When Do You Stop Screening for Colorectal Cancer?
Colorectal cancer (CRC) is the third most common cancer in terms of incidence and mortality in both males and females in the U.S. Screening remains the best method to detect the disease early and can reduce the incidence of advanced cancers. Depending on which guidance is followed, average-risk adults should start screening at 45 or 50 years, However, there is limited information on the ideal age to stop CRC screening.
The US Preventive Services Task Forces (USPSTF) recommends CRC screening is beneficial only until age 75. In their study published in Clinical Gastroenterology and Hepatology, Cenin et al discuss the age at which men and women should stop screening based on their comorbidities and prior screening results. The authors used a CRC microstimulation model known as Microsimulation Screening Analysis (MISCAN)-colon, which works by answering questions in relation to an individual’s screening and age. The model assesses individuals based on an approach of benefit versus risk using a 76-year-old individual with an exemplary prior screening history as a measure by which all other cases are compared. But, the MISCAN model did not take into account an individual’s prior adherence to screening.
Comparatively, Lansdorp-Vogelaar et al determined that colorectal cancer (CRC) screening with the fecal immunochemical testing (FIT) was reasonable up until 76 years of age, but only up to 66 years of age in individuals who had underlying comorbidities.
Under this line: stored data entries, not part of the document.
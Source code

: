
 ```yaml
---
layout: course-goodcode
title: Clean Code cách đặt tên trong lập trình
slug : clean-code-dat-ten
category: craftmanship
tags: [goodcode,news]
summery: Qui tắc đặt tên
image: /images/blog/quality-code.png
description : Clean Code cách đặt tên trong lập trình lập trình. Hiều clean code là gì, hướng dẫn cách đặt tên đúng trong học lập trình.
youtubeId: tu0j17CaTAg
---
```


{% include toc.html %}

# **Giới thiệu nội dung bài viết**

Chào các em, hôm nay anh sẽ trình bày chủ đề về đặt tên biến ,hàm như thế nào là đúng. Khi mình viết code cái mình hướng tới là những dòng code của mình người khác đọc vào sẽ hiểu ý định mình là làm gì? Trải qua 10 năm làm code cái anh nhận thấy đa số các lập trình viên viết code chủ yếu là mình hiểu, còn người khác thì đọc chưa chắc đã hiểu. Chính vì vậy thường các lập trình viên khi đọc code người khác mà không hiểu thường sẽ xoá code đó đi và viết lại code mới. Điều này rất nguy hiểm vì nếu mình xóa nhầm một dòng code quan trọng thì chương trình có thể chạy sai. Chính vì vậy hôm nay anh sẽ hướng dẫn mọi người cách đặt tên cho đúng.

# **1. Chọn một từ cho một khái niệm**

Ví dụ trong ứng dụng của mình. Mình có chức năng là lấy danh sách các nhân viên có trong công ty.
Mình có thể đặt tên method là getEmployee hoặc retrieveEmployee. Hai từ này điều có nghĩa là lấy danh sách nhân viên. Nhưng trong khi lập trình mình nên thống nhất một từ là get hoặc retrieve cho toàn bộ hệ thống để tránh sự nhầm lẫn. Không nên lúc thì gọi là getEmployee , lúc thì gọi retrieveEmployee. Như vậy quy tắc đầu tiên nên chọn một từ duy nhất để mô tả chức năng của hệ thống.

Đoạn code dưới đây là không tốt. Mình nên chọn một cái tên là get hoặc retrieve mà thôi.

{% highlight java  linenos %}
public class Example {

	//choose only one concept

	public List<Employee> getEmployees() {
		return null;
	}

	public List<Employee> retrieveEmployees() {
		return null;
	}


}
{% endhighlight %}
Furthermore, Tian et al have emphasized the importance of the family history of CRC, primarily because it contributes towards CRC risk and when to stop screening.
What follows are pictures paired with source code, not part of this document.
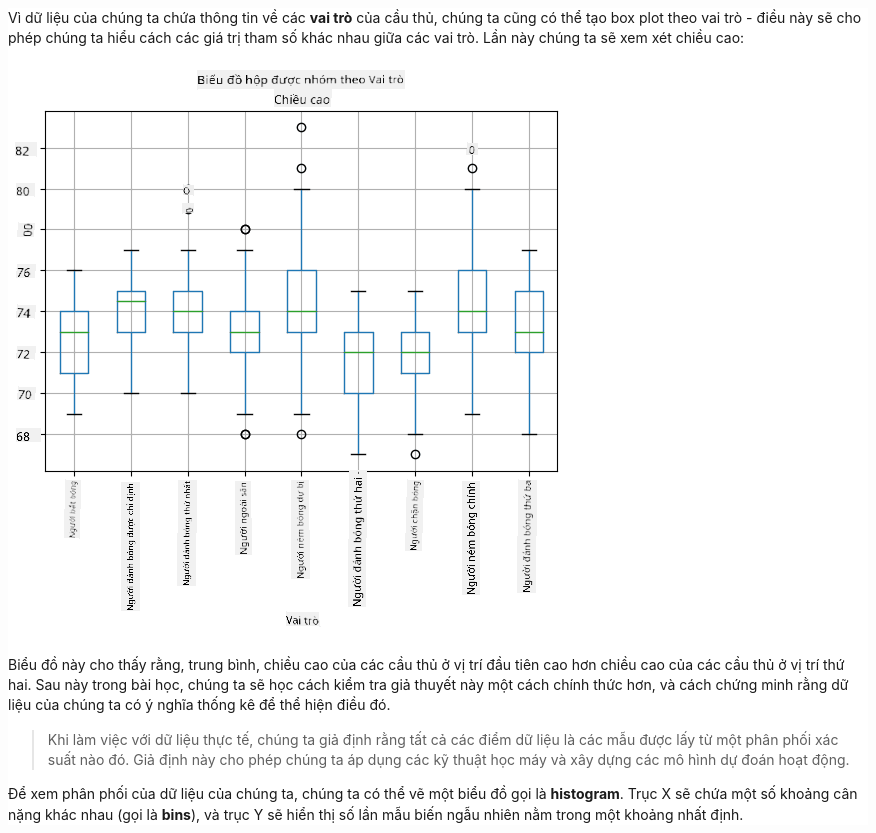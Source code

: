 Vì dữ liệu của chúng ta chứa thông tin về các **vai trò** của cầu thủ, chúng ta cũng có thể tạo box plot theo vai trò - điều này sẽ cho phép chúng ta hiểu cách các giá trị tham số khác nhau giữa các vai trò. Lần này chúng ta sẽ xem xét chiều cao:

![Box plot by role](../../../../translated_images/boxplot_byrole.036b27a1c3f52d42f66fba2324ec5cde0a1bca6a01a619eeb0ce7cd054b2527b.vi.png)

Biểu đồ này cho thấy rằng, trung bình, chiều cao của các cầu thủ ở vị trí đầu tiên cao hơn chiều cao của các cầu thủ ở vị trí thứ hai. Sau này trong bài học, chúng ta sẽ học cách kiểm tra giả thuyết này một cách chính thức hơn, và cách chứng minh rằng dữ liệu của chúng ta có ý nghĩa thống kê để thể hiện điều đó.

> Khi làm việc với dữ liệu thực tế, chúng ta giả định rằng tất cả các điểm dữ liệu là các mẫu được lấy từ một phân phối xác suất nào đó. Giả định này cho phép chúng ta áp dụng các kỹ thuật học máy và xây dựng các mô hình dự đoán hoạt động.

Để xem phân phối của dữ liệu của chúng ta, chúng ta có thể vẽ một biểu đồ gọi là **histogram**. Trục X sẽ chứa một số khoảng cân nặng khác nhau (gọi là **bins**), và trục Y sẽ hiển thị số lần mẫu biến ngẫu nhiên nằm trong một khoảng nhất định.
Based on the many studies conducted, it has been apparent that prior screening history holds far more importance than the number of underlying comorbidities in individuals. Additionally, the age to stop screening differs drastically between men and women. In women with similar comorbidities as men, screening tests were stopped 12-20 years prior depending on screening history, and as early as 24 years if a colonoscopy was done.
Cenin et al’s study is based on FIT, which is not as relevant in countries where colonoscopy is used as a primary screening test. Individuals who opt for a colonoscopy have longer protection, as opposed to those who opt for FIT. CRC screening can stop at 74 years if the individual had a colonoscopy, irrespective of comorbidities. Therefore, in the U.S., the USPSTF recommends that screening should be stopped at 75 years of age because the primary screening test used is a colonoscopy. According to Pilonis et al, a negative colonoscopy has the ability to provide protection for up to 17.4 years, thereby reducing mortality by 81%.
Cenin et al’s study also emphasizes the importance of attaining a full screening history and past medical history in order to determine what is the best age to stop CRC screening.